Chapter 02Beginner
Apache Spark Architecture Overview
Driver, Executors, Cluster Manager, and Cores
Every Spark job involves three roles. Think of it like a restaurant: a head chef (Driver), a kitchen manager (Cluster Manager), and the line cooks (Executors).
The Driver is your program. It builds the plan, decides what to do, and coordinates everything. It never touches the actual data.
Executors are where real work happens. They receive tasks from the Driver, process their partition of data, and report back.
Spark Architecture
01
Driver
Plans the job, builds the DAG, schedules tasks.

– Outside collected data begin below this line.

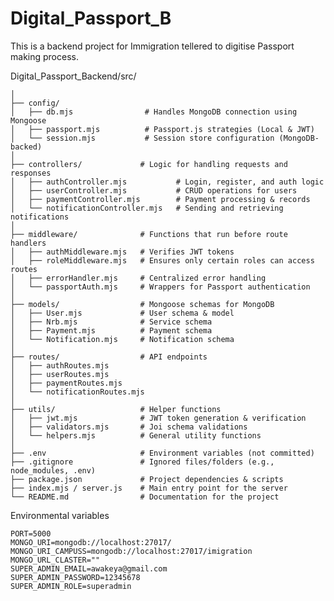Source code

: # Digital_Passport_B
This is a backend project for Immigration tellered to digitise Passport making process.

Digital_Passport_Backend/src/

    │
    ├── config/
    │   ├── db.mjs                # Handles MongoDB connection using Mongoose
    │   ├── passport.mjs          # Passport.js strategies (Local & JWT)
    │   └── session.mjs           # Session store configuration (MongoDB-backed)
    │
    ├── controllers/             # Logic for handling requests and responses
    │   ├── authController.mjs           # Login, register, and auth logic
    │   ├── userController.mjs           # CRUD operations for users
    │   ├── paymentController.mjs        # Payment processing & records
    │   └── notificationController.mjs   # Sending and retrieving notifications
    │
    ├── middleware/              # Functions that run before route handlers
    │   ├── authMiddleware.mjs   # Verifies JWT tokens
    │   ├── roleMiddleware.mjs   # Ensures only certain roles can access routes
    │   ├── errorHandler.mjs     # Centralized error handling
    │   └── passportAuth.mjs     # Wrappers for Passport authentication
    │
    ├── models/                  # Mongoose schemas for MongoDB
    │   ├── User.mjs             # User schema & model
    │   ├── Nrb.mjs              # Service schema
    │   ├── Payment.mjs          # Payment schema
    │   └── Notification.mjs     # Notification schema
    │
    ├── routes/                  # API endpoints
    │   ├── authRoutes.mjs
    │   ├── userRoutes.mjs
    │   ├── paymentRoutes.mjs
    │   └── notificationRoutes.mjs
    │
    ├── utils/                   # Helper functions
    │   ├── jwt.mjs              # JWT token generation & verification
    │   ├── validators.mjs       # Joi schema validations
    │   └── helpers.mjs          # General utility functions
    │
    ├── .env                     # Environment variables (not committed)
    ├── .gitignore               # Ignored files/folders (e.g., node_modules, .env)
    ├── package.json             # Project dependencies & scripts
    ├── index.mjs / server.js    # Main entry point for the server
    └── README.md                # Documentation for the project

Environmental variables

    PORT=5000
    MONGO_URI=mongodb://localhost:27017/
    MONGO_URI_CAMPUSS=mongodb://localhost:27017/imigration
    MONGO_URL_CLASTER=""
    SUPER_ADMIN_EMAIL=awakeya@gmail.com
    SUPER_ADMIN_PASSWORD=12345678
    SUPER_ADMIN_ROLE=superadmin
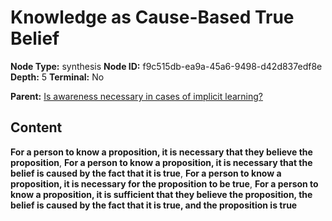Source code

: # Knowledge as Cause-Based True Belief

**Node Type:** synthesis
**Node ID:** f9c515db-ea9a-45a6-9498-d42d837edf8e
**Depth:** 5
**Terminal:** No

**Parent:** [Is awareness necessary in cases of implicit learning?](is-awareness-necessary-in-cases-of-implicit-learning-antithesis-29cac549-2774-4ae4-9902-b914f7c96c19.md)

## Content

**For a person to know a proposition, it is necessary that they believe the proposition**, **For a person to know a proposition, it is necessary that the belief is caused by the fact that it is true**, **For a person to know a proposition, it is necessary for the proposition to be true**, **For a person to know a proposition, it is sufficient that they believe the proposition, the belief is caused by the fact that it is true, and the proposition is true**
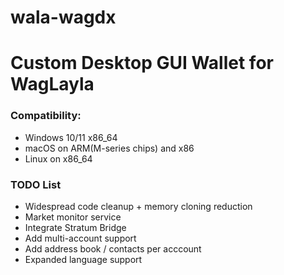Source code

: # wala-wagdx
# Custom Desktop GUI Wallet for WagLayla

### Compatibility:
- Windows 10/11 x86_64
- macOS on ARM(M-series chips) and x86
- Linux on x86_64
### TODO List
- Widespread code cleanup + memory cloning reduction
- Market monitor service
- Integrate Stratum Bridge
- Add multi-account support
- Add address book / contacts per acccount
- Expanded language support
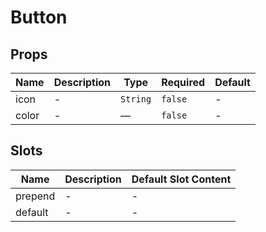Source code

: # Button

## Props

<!-- @vuese:Button:props:start -->
|Name|Description|Type|Required|Default|
|---|---|---|---|---|
|icon|-|`String`|`false`|-|
|color|-|—|`false`|-|

<!-- @vuese:Button:props:end -->


## Slots

<!-- @vuese:Button:slots:start -->
|Name|Description|Default Slot Content|
|---|---|---|
|prepend|-|-|
|default|-|-|

<!-- @vuese:Button:slots:end -->



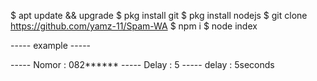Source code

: 


$ apt update && upgrade
$ pkg install git
$ pkg install nodejs
$ git clone https://github.com/yamz-11/Spam-WA
$ npm i
$ node index

  ----- example -----

  ----- Nomor : 082******
  ----- Delay : 5
  ----- delay : 5seconds







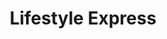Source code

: ---
title: "Lifestyle Express"
url: /edinburgh/lifestyle-express-lothian-road/
shop: Lebensmittel
---
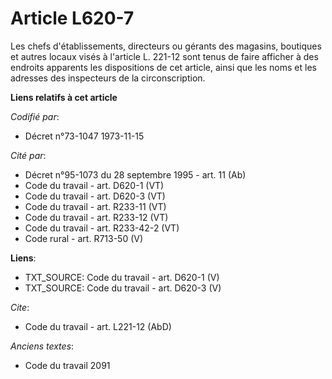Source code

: # Article L620-7

Les chefs d'établissements, directeurs ou gérants des magasins, boutiques et autres locaux visés à l'article L. 221-12 sont
tenus de faire afficher à des endroits apparents les dispositions de cet article, ainsi que les noms et les adresses des
inspecteurs de la circonscription.

**Liens relatifs à cet article**

_Codifié par_:

  - Décret n°73-1047 1973-11-15

_Cité par_:

  - Décret n°95-1073 du 28 septembre 1995 - art. 11 (Ab)
  - Code du travail - art. D620-1 (VT)
  - Code du travail - art. D620-3 (VT)
  - Code du travail - art. R233-11 (VT)
  - Code du travail - art. R233-12 (VT)
  - Code du travail - art. R233-42-2 (VT)
  - Code rural - art. R713-50 (V)

**Liens**:

  - TXT_SOURCE: Code du travail - art. D620-1 (V)
  - TXT_SOURCE: Code du travail - art. D620-3 (V)

_Cite_:

  - Code du travail - art. L221-12 (AbD)

_Anciens textes_:

  - Code du travail 2091
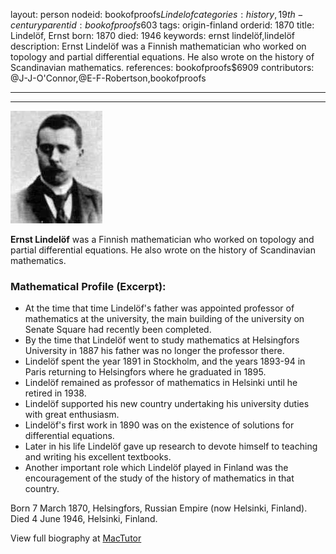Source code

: layout: person
nodeid: bookofproofs$Lindelof
categories: history,19th-century
parentid: bookofproofs$603
tags: origin-finland
orderid: 1870
title: Lindelöf, Ernst
born: 1870
died: 1946
keywords: ernst lindelöf,lindelöf
description: Ernst Lindelöf was a Finnish mathematician who worked on topology and partial differential equations. He also wrote on the history of Scandinavian mathematics.
references: bookofproofs$6909
contributors: @J-J-O'Connor,@E-F-Robertson,bookofproofs

---



---

![Lindelof.jpg](https://github.com/bookofproofs/bookofproofs.github.io/blob/main/_sources/_assets/images/portraits/Lindelof.jpg?raw=true)

**Ernst Lindelöf** was a Finnish mathematician who worked on topology and partial differential equations. He also wrote on the history of Scandinavian mathematics.

### Mathematical Profile (Excerpt):
* At the time that time Lindelöf's father was appointed professor of mathematics at the university, the main building of the university on Senate Square had recently been completed.
* By the time that Lindelöf went to study mathematics at Helsingfors University in 1887 his father was no longer the professor there.
* Lindelöf spent the year 1891 in Stockholm, and the years 1893-94 in Paris returning to Helsingfors where he graduated in 1895.
* Lindelöf remained as professor of mathematics in Helsinki until he retired in 1938.
* Lindelöf supported his new country undertaking his university duties with great enthusiasm.
* Lindelöf's first work in 1890 was on the existence of solutions for differential equations.
* Later in his life Lindelöf gave up research to devote himself to teaching and writing his excellent textbooks.
* Another important role which Lindelöf played in Finland was the encouragement of the study of the history of mathematics in that country.

Born 7 March 1870, Helsingfors, Russian Empire (now Helsinki, Finland). Died 4 June 1946, Helsinki, Finland.

View full biography at [MacTutor](https://mathshistory.st-andrews.ac.uk/Biographies/Lindelof/)
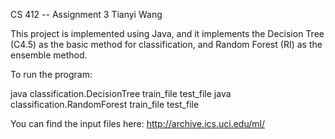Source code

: CS 412 -- Assignment 3
Tianyi Wang

This project is implemented using Java, and it implements the Decision
Tree (C4.5) as the basic method for classification, and Random Forest
(RI) as the ensemble method.

To run the program:

java classification.DecisionTree train_file test_file
java classification.RandomForest train_file test_file

You can find the input files here:
http://archive.ics.uci.edu/ml/

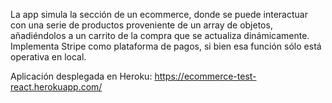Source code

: La app simula la sección de un ecommerce, donde se puede interactuar con una serie de productos proveniente de un array de objetos, añadiéndolos a un carrito de la compra que se actualiza dinámicamente. Implementa Stripe como plataforma de pagos, si bien esa función sólo está operativa en local. 

Aplicación desplegada en Heroku: https://ecommerce-test-react.herokuapp.com/
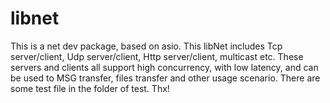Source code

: # libnet
This is a net dev package, based on asio. This libNet includes Tcp server/client, Udp server/client, Http server/client, multicast etc. These servers and clients all support high concurrency, with low latency, and can be used to MSG transfer,  files transfer and other usage scenario. There are some test file in the folder of test. Thx!
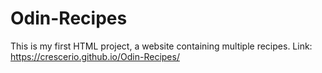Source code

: # Odin-Recipes
This is my first HTML project, a website containing multiple recipes. Link: https://crescerio.github.io/Odin-Recipes/
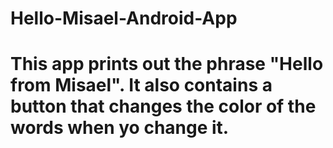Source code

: # Hello-Misael-Android-App
# This app prints out the phrase "Hello from Misael". It also contains a button that changes the color of the words when yo change it. 
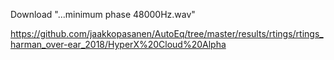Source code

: Download "...minimum phase 48000Hz.wav"

https://github.com/jaakkopasanen/AutoEq/tree/master/results/rtings/rtings_harman_over-ear_2018/HyperX%20Cloud%20Alpha
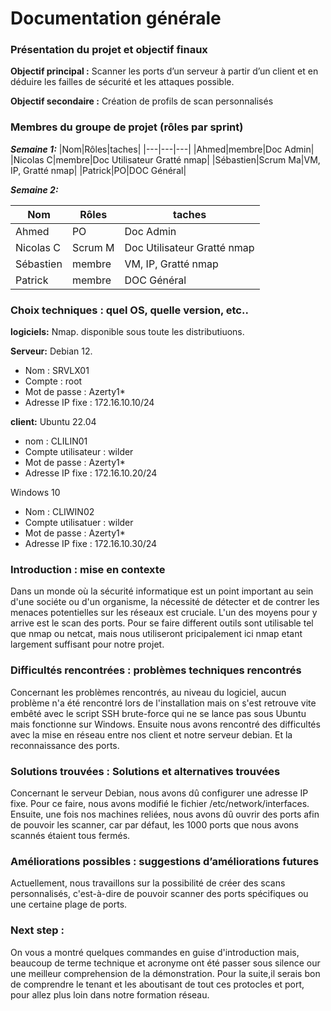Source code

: # Documentation générale 
### Présentation du projet et objectif finaux 
 **Objectif principal :**
Scanner les ports d’un serveur à partir d’un client et en déduire les failles de sécurité et les attaques possible. 

 **Objectif secondaire :**
Création de profils de scan personnalisés
### Membres du groupe de projet (rôles par sprint) 
***Semaine 1:*** 
|Nom|Rôles|taches|
|---|---|---|
|Ahmed|membre|Doc Admin|
|Nicolas C|membre|Doc Utilisateur Gratté nmap|
|Sébastien|Scrum Ma|VM, IP, Gratté nmap|
|Patrick|PO|DOC Général| 

***Semaine 2:***

|Nom|Rôles|taches|
|---|---|---|
|Ahmed|PO|Doc Admin|
|Nicolas C|Scrum M|Doc Utilisateur Gratté nmap|
|Sébastien|membre|VM, IP, Gratté nmap|
|Patrick|membre|DOC Général| 

### Choix techniques : quel OS, quelle version, etc.. 
**logiciels:** Nmap.
disponible sous toute les distributiuons.

**Serveur:** Debian 12.
- Nom : SRVLX01
- Compte : root
- Mot de passe : Azerty1*
- Adresse IP fixe : 172.16.10.10/24

**client:**
Ubuntu 22.04
- nom : CLILIN01
- Compte utilisateur : wilder
- Mot de passe : Azerty1*
- Adresse IP fixe : 172.16.10.20/24

Windows 10 
- Nom : CLIWIN02 
- Compte utilisatuer : wilder
- Mot de passe : Azerty1*
- Adresse IP fixe : 172.16.10.30/24

### Introduction : mise en contexte  
Dans un monde où la sécurité informatique est un point important au sein d'une sociéte ou d'un organisme, la nécessité de détecter et de contrer les menaces potentielles sur les réseaux est cruciale. L'un des moyens pour y arrive est le scan des ports. Pour se faire different outils sont utilisable tel que nmap ou netcat, mais nous utiliseront pricipalement ici nmap etant largement suffisant pour notre projet.

### Difficultés rencontrées : problèmes techniques rencontrés 
Concernant les problèmes rencontrés, au niveau du logiciel, aucun problème n'a été rencontré lors de l'installation mais on s'est retrouve vite embêté avec le script SSH brute-force qui ne se lance pas sous Ubuntu mais fonctionne sur Windows. Ensuite nous avons rencontré des difficultés avec la mise en réseau entre nos client et notre serveur debian. Et la reconnaissance des ports.

### Solutions trouvées : Solutions et alternatives trouvées 
Concernant le serveur Debian, nous avons dû configurer une adresse IP fixe. Pour ce faire, nous avons modifié le fichier /etc/network/interfaces. Ensuite, une fois nos machines reliées, nous avons dû ouvrir des ports afin de pouvoir les scanner, car par défaut, les 1000 ports que nous avons scannés étaient tous fermés.
### Améliorations possibles : suggestions d’améliorations futures 
Actuellement, nous travaillons sur la possibilité de créer des scans personnalisés, c'est-à-dire de pouvoir scanner des ports spécifiques ou une certaine plage de ports.

### Next step :
On vous a montré quelques commandes en guise d'introduction mais, beaucoup de terme technique et acronyme ont été passer sous silence our une meilleur comprehension de la démonstration.
Pour la suite,il serais bon de comprendre le tenant et les aboutisant de tout ces protocles et port, pour allez plus loin dans notre formation réseau.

Runs on the master node.
02
Cluster Manager
Allocates resources (CPU, RAM) across the cluster. Can be YARN, Kubernetes, or Spark Standalone.
03
Executor
Runs tasks assigned by the Driver. Each executor handles one or more partitions.
Key Concepts
01
Driver Program
Your SparkSession lives here. All transformations are planned here but executed elsewhere.
02
Executor Cores
Each executor has multiple cores. Each core can run one task at a time in parallel.
03
Cluster Manager
Decoupled from Spark itself. You can swap YARN for Kubernetes without changing your Spark code.
Driver Plans, Executors Run
Core Concept
The Driver plans. The Executors act. The Cluster Manager makes sure everyone has enough resources.